Problem to solve. Only one stretch of the records below should be repeated. It starts with the line containing "这些都只是代表了不同的生命强" and goes on through the line containing "中间的这个脉轮——心轮，是这", exactly as written.

Source data:
────

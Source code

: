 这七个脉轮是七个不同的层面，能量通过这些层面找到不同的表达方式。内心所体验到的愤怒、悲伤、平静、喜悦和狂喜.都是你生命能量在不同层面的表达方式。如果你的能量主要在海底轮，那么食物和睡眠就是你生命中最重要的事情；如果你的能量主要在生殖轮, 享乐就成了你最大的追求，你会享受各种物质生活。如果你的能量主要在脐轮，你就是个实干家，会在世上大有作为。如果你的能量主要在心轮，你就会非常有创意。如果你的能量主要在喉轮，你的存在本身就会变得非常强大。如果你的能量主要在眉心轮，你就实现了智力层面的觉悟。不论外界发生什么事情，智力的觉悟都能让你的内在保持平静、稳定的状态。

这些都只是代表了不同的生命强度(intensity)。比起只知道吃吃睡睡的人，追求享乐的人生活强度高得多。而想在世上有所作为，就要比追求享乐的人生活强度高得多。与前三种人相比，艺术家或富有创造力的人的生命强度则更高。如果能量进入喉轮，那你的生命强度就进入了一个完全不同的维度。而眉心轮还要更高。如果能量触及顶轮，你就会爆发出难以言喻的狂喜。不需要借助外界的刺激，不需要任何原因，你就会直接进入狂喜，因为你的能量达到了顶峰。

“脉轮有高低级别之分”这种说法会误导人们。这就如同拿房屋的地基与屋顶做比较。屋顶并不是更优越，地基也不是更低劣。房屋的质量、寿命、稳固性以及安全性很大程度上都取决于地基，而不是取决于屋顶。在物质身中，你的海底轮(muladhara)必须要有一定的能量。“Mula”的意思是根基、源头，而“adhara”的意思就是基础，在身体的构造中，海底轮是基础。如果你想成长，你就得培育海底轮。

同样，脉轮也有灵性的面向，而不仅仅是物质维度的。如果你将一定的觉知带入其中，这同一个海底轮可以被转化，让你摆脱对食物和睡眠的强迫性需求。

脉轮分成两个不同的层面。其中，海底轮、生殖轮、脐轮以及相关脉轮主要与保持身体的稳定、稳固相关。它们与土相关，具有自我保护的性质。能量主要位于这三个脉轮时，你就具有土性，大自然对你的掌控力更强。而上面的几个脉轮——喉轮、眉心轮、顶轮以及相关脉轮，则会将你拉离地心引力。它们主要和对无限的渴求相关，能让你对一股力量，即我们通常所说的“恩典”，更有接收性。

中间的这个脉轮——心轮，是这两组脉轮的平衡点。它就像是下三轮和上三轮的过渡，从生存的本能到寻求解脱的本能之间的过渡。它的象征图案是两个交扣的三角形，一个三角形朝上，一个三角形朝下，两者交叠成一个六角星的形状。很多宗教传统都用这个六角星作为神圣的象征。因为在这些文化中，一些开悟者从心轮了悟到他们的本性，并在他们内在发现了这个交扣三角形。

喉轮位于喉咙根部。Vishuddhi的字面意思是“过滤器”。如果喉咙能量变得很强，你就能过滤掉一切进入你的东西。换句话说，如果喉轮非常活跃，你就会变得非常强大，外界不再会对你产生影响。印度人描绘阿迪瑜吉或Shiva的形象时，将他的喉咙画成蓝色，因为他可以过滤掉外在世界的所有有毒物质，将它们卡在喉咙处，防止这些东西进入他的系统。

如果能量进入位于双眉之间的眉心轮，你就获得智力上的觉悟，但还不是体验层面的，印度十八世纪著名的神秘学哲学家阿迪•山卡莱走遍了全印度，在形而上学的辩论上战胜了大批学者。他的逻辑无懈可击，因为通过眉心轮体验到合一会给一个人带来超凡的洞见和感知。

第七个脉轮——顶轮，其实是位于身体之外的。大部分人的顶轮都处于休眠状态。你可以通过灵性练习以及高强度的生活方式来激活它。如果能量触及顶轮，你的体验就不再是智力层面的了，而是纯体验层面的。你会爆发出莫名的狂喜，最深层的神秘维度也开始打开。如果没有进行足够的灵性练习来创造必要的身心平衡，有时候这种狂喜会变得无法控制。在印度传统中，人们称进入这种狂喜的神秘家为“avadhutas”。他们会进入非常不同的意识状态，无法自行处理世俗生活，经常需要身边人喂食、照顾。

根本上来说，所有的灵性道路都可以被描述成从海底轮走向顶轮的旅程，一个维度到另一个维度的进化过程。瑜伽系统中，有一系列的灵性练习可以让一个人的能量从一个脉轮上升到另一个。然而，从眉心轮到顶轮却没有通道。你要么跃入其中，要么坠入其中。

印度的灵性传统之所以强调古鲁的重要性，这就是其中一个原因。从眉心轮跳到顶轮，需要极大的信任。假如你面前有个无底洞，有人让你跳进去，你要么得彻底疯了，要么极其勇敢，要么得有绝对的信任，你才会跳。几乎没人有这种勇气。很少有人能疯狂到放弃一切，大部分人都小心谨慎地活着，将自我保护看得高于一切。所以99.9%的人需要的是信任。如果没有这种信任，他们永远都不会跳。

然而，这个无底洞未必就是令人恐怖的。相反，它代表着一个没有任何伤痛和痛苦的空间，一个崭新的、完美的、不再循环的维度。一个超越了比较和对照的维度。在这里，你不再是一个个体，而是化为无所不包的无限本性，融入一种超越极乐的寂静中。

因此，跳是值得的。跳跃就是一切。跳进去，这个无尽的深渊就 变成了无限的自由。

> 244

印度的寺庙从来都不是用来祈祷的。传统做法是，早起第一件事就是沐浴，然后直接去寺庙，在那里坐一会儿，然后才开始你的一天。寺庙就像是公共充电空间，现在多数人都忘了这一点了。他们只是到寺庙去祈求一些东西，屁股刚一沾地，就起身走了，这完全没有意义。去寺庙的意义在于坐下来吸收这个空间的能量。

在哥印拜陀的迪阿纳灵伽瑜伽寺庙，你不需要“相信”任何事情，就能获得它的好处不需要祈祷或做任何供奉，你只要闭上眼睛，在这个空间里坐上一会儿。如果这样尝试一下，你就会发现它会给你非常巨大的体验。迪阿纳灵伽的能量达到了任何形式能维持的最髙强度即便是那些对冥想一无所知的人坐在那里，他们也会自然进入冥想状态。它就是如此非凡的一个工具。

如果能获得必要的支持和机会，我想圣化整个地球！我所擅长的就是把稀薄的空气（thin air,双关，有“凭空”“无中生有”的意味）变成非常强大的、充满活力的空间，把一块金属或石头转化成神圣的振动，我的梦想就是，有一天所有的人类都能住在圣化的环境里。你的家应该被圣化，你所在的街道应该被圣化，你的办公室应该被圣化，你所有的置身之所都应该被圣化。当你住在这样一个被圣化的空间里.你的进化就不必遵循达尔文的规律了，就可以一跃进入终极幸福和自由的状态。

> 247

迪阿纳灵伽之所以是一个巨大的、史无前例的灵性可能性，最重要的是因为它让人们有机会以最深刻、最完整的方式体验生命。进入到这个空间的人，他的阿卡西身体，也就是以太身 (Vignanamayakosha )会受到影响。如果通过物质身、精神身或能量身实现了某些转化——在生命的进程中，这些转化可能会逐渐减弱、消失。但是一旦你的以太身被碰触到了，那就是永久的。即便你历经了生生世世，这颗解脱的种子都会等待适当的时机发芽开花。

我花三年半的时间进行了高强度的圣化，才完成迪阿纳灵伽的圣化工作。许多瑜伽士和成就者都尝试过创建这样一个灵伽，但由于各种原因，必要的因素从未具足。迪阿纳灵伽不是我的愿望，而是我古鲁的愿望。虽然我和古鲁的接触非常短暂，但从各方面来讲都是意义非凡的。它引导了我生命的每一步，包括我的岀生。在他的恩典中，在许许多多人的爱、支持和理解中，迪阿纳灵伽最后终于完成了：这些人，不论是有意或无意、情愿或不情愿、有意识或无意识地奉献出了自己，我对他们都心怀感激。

────

Answer box.
这些都只是代表了不同的生命强度(intensity)。比起只知道吃吃睡睡的人，追求享乐的人生活强度高得多。而想在世上有所作为，就要比追求享乐的人生活强度高得多。与前三种人相比，艺术家或富有创造力的人的生命强度则更高。如果能量进入喉轮，那你的生命强度就进入了一个完全不同的维度。而眉心轮还要更高。如果能量触及顶轮，你就会爆发出难以言喻的狂喜。不需要借助外界的刺激，不需要任何原因，你就会直接进入狂喜，因为你的能量达到了顶峰。

“脉轮有高低级别之分”这种说法会误导人们。这就如同拿房屋的地基与屋顶做比较。屋顶并不是更优越，地基也不是更低劣。房屋的质量、寿命、稳固性以及安全性很大程度上都取决于地基，而不是取决于屋顶。在物质身中，你的海底轮(muladhara)必须要有一定的能量。“Mula”的意思是根基、源头，而“adhara”的意思就是基础，在身体的构造中，海底轮是基础。如果你想成长，你就得培育海底轮。

同样，脉轮也有灵性的面向，而不仅仅是物质维度的。如果你将一定的觉知带入其中，这同一个海底轮可以被转化，让你摆脱对食物和睡眠的强迫性需求。

脉轮分成两个不同的层面。其中，海底轮、生殖轮、脐轮以及相关脉轮主要与保持身体的稳定、稳固相关。它们与土相关，具有自我保护的性质。能量主要位于这三个脉轮时，你就具有土性，大自然对你的掌控力更强。而上面的几个脉轮——喉轮、眉心轮、顶轮以及相关脉轮，则会将你拉离地心引力。它们主要和对无限的渴求相关，能让你对一股力量，即我们通常所说的“恩典”，更有接收性。

中间的这个脉轮——心轮，是这两组脉轮的平衡点。它就像是下三轮和上三轮的过渡，从生存的本能到寻求解脱的本能之间的过渡。它的象征图案是两个交扣的三角形，一个三角形朝上，一个三角形朝下，两者交叠成一个六角星的形状。很多宗教传统都用这个六角星作为神圣的象征。因为在这些文化中，一些开悟者从心轮了悟到他们的本性，并在他们内在发现了这个交扣三角形。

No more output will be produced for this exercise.